Sitting at a table in a smoky club listening to Muddy Waters and Little Walter talk back and forth to each other through their instruments…standing n a clapboard gift shop on the edge of Hudson Bay staring at a crudely carved Inuit image of a bear turning into a man.
... It can happen anywhere, anytime. You do not have to be in some setting hallowed by greatness, or in the presence of an artist honored around the world. Art can work its magic any time you are in the presence of a work created by someone who has gone inside the act of creation to become what they are creating. When this takes place time stands still and if our hearts are open to the experience, our spirits soar and then our imaginations fly unfettered.

You need these moments if you are ever to have a life that is more than the sum of the daily moments of humdrum affairs. 
 
If you can create these moments—if you are a painter or a poet or a musician or an actor [or a dancer]—you carry within you a prize of great worth.

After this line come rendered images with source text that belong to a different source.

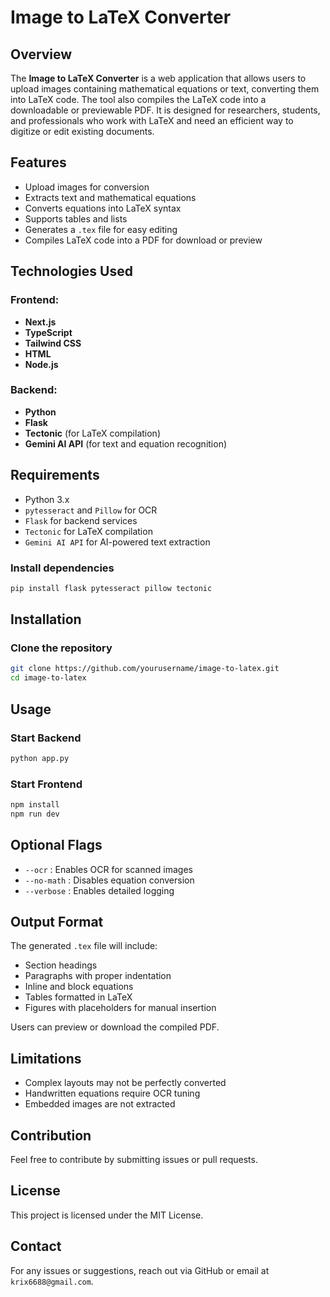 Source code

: 
# Image to LaTeX Converter

## Overview
The **Image to LaTeX Converter** is a web application that allows users to upload images containing mathematical equations or text, converting them into LaTeX code. The tool also compiles the LaTeX code into a downloadable or previewable PDF. It is designed for researchers, students, and professionals who work with LaTeX and need an efficient way to digitize or edit existing documents.

## Features
- Upload images for conversion
- Extracts text and mathematical equations
- Converts equations into LaTeX syntax
- Supports tables and lists
- Generates a `.tex` file for easy editing
- Compiles LaTeX code into a PDF for download or preview

## Technologies Used
### Frontend:
- **Next.js**
- **TypeScript**
- **Tailwind CSS**
- **HTML**
- **Node.js**

### Backend:
- **Python**
- **Flask**
- **Tectonic** (for LaTeX compilation)
- **Gemini AI API** (for text and equation recognition)

## Requirements
- Python 3.x
- `pytesseract` and `Pillow` for OCR
- `Flask` for backend services
- `Tectonic` for LaTeX compilation
- `Gemini AI API` for AI-powered text extraction

### Install dependencies
```bash
pip install flask pytesseract pillow tectonic
```

## Installation
### Clone the repository
```bash
git clone https://github.com/yourusername/image-to-latex.git
cd image-to-latex
```

## Usage
### Start Backend
```bash
python app.py
```

### Start Frontend
```bash
npm install
npm run dev
```

## Optional Flags
- `--ocr` : Enables OCR for scanned images
- `--no-math` : Disables equation conversion
- `--verbose` : Enables detailed logging

## Output Format
The generated `.tex` file will include:
- Section headings
- Paragraphs with proper indentation
- Inline and block equations
- Tables formatted in LaTeX
- Figures with placeholders for manual insertion

Users can preview or download the compiled PDF.

## Limitations
- Complex layouts may not be perfectly converted
- Handwritten equations require OCR tuning
- Embedded images are not extracted

## Contribution
Feel free to contribute by submitting issues or pull requests.

## License
This project is licensed under the MIT License.

## Contact
For any issues or suggestions, reach out via GitHub or email at `krix6688@gmail.com`.




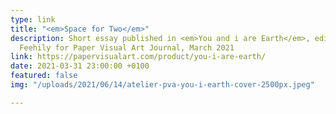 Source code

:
 ```yaml
---
type: link
title: "<em>Space for Two</em>"
description: Short essay published in <em>You and i are Earth</em>, edited by Fergus
  Feehily for Paper Visual Art Journal, March 2021
link: https://papervisualart.com/product/you-i-are-earth/
date: 2021-03-31 23:00:00 +0100
featured: false
img: "/uploads/2021/06/14/atelier-pva-you-i-earth-cover-2500px.jpeg"

---
```

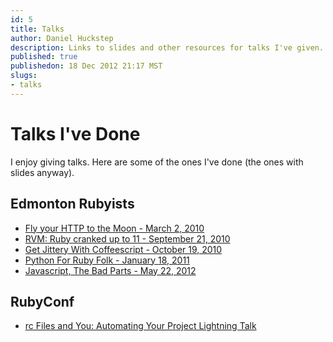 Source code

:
 ```yaml
--- 
id: 5
title: Talks
author: Daniel Huckstep
description: Links to slides and other resources for talks I've given.
published: true
publishedon: 18 Dec 2012 21:17 MST
slugs: 
- talks
---
```

# Talks I've Done

I enjoy giving talks. Here are some of the ones I've done (the ones with
slides anyway).

## Edmonton Rubyists

-   [Fly your HTTP to the Moon - March 2,
    2010](http://darkhelmet.github.com/talks/fly-your-http-to-the-moon/)
-   [RVM: Ruby cranked up to 11 - September 21,
    2010](http://rvm-ruby-cranked-up-to-11.heroku.com/)
-   [Get Jittery With Coffeescript - October 19,
    2010](http://get-jittery-with-coffeescript.heroku.com/)
-   [Python For Ruby Folk - January 18,
    2011](https://gist.github.com/783894)
-   [Javascript, The Bad Parts - May 22,
    2012](http://darkhelmet.github.com/javascript-the-bad-parts/)

## RubyConf

-   [rc Files and You: Automating Your Project Lightning
    Talk](/2012/11/06/rc-files-and-you-automating-your-project)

If you cannot create them, you must learn to love one of the arts in a way that allows the power of another’s creation to come alive within you."
 And I felt as though God himself had reached down and pasted a star on my forehead.

Saturday 3 August 2013

Dance of the Butterflies

The white buddleia bush in our back garden is alive with butterflies - cabbage whites, peacocks, red admirals and others I cannot name. They spend the hours of sunlight swirling and diving around the bush, feeding ecstatically on the white flowers. It is a wonderful sight.

Cover Photo
 
(photo: Maz Woolley)

Every year, for a few short weeks, this beautiful visitation happens. This morning, I was doing the washing up, gazing through the kitchen window at the butterflies' graceful dance, and wondering why they like the buddleia so much. I know that it is nicknamed "the butterfly bush", so I googled the question and found:

"They love Buddleia because it produces nectar that has a higher content of sucrose, glucose, and fructose than many other garden flowers; in particular Buddleia generally has a higher sucrose level (two or three times higher than fructose or glucose) and that is what attracts butterflies. However, Buddleia do not produce much nectar, which is why we see butterflies spending so much time on a particular plant. It is also worth mentioning that usually only the larger butterflies visit Buddleia, this is because the tiny individual flowers of Buddleia are relatively long and the smaller butterflies simply can't reach their proboscis far enough into the flower to extract the sucrose laden nectar." (from the Buddleia.net website)

So butterflies are sugar junkies, and love the buddleia because it produces sugar-rich nectar. I am so glad that it does, because their beautiful dance lifts my heart, and makes me rejoice to be in the world.